Since the cases are costly to prepare, lawyers caution carefully investigating the impact of the disability.
"I don't want to get involved in a case unless there's been a real functional disability to the client. A firefighter comes in and says he can't fight fires, can't go out at night, that's someone who's suffering severe, functional disability," said Knopf. "On the other hand, if someone says they see haloes when they drive, but not all the time, that person obviously has complications, but I wouldn't want to get involved. Frankly, it's a matter of economics. These cases are very expensive."
Attorneys maintain that experts cost them between $500 and $1,000 an hour - if you can get them to testify.
"There's a white wall of silence that I have not encountered in too many other med-mal areas," said Keith.
Aggravating the "professional solidarity" syndrome is the fact that since LASIK is a young field, all the doctors are in the same general age group and all are current practitioners. They're all toiling in the same trenches, and "there are no retired surgeons to rat on the younger ones," as one attorney put it.

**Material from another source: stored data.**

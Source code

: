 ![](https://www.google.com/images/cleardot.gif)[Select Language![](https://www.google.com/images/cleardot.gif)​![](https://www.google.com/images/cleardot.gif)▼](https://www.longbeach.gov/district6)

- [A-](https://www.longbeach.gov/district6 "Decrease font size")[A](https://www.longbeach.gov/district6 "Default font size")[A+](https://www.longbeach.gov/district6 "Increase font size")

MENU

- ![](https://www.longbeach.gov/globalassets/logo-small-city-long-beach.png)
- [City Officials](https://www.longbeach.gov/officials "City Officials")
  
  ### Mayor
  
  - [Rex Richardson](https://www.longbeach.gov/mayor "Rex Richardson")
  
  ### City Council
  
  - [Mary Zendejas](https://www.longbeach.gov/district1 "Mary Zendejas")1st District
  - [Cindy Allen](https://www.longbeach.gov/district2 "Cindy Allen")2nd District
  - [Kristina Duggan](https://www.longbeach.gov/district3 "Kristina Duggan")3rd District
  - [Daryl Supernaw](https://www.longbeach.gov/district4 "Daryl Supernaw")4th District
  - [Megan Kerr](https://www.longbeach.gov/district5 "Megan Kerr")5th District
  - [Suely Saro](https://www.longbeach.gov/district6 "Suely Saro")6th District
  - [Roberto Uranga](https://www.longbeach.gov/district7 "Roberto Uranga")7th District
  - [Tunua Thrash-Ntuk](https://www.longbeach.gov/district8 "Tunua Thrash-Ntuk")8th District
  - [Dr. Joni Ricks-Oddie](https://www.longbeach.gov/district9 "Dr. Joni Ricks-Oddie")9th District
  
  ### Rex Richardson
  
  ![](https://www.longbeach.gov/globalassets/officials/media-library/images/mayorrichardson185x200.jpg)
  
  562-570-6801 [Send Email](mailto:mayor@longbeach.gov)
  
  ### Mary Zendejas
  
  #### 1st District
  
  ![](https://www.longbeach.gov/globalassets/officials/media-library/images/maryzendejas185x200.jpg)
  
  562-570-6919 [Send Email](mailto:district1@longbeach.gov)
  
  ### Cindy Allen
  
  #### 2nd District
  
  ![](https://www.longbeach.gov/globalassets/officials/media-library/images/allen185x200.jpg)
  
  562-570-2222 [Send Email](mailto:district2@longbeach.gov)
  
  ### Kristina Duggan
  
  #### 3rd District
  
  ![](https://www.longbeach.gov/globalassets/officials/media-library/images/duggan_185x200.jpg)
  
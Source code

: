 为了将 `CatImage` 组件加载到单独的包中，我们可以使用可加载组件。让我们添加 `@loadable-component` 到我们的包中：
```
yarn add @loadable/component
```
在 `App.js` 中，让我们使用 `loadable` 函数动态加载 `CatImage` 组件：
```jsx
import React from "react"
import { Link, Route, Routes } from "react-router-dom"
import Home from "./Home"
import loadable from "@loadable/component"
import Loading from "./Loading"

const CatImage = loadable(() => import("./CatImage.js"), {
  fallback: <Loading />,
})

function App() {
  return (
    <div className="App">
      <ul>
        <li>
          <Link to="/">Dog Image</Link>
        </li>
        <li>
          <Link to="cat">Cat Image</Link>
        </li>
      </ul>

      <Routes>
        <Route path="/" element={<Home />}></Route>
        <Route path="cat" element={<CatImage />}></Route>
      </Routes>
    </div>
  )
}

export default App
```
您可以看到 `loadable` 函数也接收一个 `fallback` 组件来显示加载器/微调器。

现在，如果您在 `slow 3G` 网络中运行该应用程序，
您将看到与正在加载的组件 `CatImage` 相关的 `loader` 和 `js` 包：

But there are cracks in their ranks. The statement issued in January by the American Association of Ophthalmologists acknowledges that LASIK is not right for everyone. And even within the refractive eye surgery industry itself, ophthalmologists are admitting there are problems.
According to Jeffery Machat, a co-founder of TLC Laser Eye Center, the industry's leading LASIK provider, "at least 5 percent of patients have qualitative visual problems, even if they can see 20/20, and 1 percent will have more significant complications that affect their visual acuity as well as visual quality."
So numerous are these people that Machat's laser center is now dedicating 50 percent of its time and efforts to repairing the damage wrought by his colleagues.
More than four million people have had some form of refractive eye surgery since 1996, most of them quite happily. But if Machat's figures are right, people with LASIK complications could number as high as 200,000. That's a lot of potential claims.